THE TASK → Lines from the first one down to the one containing "- ✅ Unit tests embedded in source files" in the data below are the only ones needed; please return them exactly, both ends included.

SOURCE MATERIAL →
________________

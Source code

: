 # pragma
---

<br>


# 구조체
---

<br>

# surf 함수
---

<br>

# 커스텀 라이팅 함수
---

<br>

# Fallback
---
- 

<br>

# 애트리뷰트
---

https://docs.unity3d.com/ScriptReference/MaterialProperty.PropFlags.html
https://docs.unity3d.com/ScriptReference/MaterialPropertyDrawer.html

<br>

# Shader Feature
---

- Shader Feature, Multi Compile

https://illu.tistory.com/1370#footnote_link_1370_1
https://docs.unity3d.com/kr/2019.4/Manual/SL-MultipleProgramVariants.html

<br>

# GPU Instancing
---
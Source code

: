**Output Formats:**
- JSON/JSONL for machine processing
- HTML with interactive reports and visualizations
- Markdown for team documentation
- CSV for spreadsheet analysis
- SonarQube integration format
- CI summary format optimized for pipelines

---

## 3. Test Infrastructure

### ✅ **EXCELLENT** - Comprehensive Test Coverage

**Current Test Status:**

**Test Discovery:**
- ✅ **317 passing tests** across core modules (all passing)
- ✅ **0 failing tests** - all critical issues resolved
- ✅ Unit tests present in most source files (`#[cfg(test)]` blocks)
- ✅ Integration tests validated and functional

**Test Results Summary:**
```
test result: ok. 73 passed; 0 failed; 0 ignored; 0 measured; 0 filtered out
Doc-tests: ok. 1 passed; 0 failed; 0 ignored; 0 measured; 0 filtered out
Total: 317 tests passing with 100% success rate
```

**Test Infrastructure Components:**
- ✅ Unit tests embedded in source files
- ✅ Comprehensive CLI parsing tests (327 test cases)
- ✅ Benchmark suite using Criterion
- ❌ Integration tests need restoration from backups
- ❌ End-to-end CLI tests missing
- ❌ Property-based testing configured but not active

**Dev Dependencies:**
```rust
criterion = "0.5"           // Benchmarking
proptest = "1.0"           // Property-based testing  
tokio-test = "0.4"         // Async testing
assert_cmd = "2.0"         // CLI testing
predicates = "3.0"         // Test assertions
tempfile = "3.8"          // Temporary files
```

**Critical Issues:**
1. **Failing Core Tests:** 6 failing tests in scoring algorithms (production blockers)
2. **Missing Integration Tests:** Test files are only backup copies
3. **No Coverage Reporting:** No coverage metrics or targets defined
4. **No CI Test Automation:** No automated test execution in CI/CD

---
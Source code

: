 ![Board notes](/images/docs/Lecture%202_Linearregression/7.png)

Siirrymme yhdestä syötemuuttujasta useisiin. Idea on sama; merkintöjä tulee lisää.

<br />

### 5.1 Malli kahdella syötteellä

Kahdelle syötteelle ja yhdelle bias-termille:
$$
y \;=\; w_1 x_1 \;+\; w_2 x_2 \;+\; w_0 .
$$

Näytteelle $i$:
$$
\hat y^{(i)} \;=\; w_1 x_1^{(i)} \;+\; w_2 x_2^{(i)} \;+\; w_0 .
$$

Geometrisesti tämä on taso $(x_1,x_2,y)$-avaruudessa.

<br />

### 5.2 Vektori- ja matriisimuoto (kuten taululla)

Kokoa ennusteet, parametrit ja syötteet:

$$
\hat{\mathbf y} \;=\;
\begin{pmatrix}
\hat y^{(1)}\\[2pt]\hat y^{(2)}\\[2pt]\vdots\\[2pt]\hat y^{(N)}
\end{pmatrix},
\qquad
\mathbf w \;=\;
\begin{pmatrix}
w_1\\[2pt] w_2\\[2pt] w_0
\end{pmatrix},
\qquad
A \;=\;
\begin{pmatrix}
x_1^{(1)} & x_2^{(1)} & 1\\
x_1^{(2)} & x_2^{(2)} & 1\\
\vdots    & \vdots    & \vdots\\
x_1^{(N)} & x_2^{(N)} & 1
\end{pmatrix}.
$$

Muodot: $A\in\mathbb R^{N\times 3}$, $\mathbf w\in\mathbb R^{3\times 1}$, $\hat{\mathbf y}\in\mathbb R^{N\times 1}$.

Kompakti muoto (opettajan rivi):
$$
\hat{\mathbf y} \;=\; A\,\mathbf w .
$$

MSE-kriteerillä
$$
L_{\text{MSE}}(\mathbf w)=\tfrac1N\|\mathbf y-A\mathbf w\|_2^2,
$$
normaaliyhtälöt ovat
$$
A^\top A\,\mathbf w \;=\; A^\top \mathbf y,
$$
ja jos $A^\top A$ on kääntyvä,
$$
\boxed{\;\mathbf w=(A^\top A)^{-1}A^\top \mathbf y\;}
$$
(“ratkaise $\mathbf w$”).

________________

COMPLETED EXERCISE →
Source code

: # pragma
---

<br>


# 구조체
---

<br>

# surf 함수
---

<br>

# 커스텀 라이팅 함수
---

<br>

# Fallback
---
- 

<br>

# 애트리뷰트
---

https://docs.unity3d.com/ScriptReference/MaterialProperty.PropFlags.html
https://docs.unity3d.com/ScriptReference/MaterialPropertyDrawer.html

<br>

# Shader Feature
---

- Shader Feature, Multi Compile

https://illu.tistory.com/1370#footnote_link_1370_1
https://docs.unity3d.com/kr/2019.4/Manual/SL-MultipleProgramVariants.html

<br>

# GPU Instancing
---
Source code

:**Output Formats:**
- JSON/JSONL for machine processing
- HTML with interactive reports and visualizations
- Markdown for team documentation
- CSV for spreadsheet analysis
- SonarQube integration format
- CI summary format optimized for pipelines

---

## 3. Test Infrastructure

### ✅ **EXCELLENT** - Comprehensive Test Coverage

**Current Test Status:**

**Test Discovery:**
- ✅ **317 passing tests** across core modules (all passing)
- ✅ **0 failing tests** - all critical issues resolved
- ✅ Unit tests present in most source files (`#[cfg(test)]` blocks)
- ✅ Integration tests validated and functional

**Test Results Summary:**
```
test result: ok. 73 passed; 0 failed; 0 ignored; 0 measured; 0 filtered out
Doc-tests: ok. 1 passed; 0 failed; 0 ignored; 0 measured; 0 filtered out
Total: 317 tests passing with 100% success rate
```

**Test Infrastructure Components:**
- ✅ Unit tests embedded in source files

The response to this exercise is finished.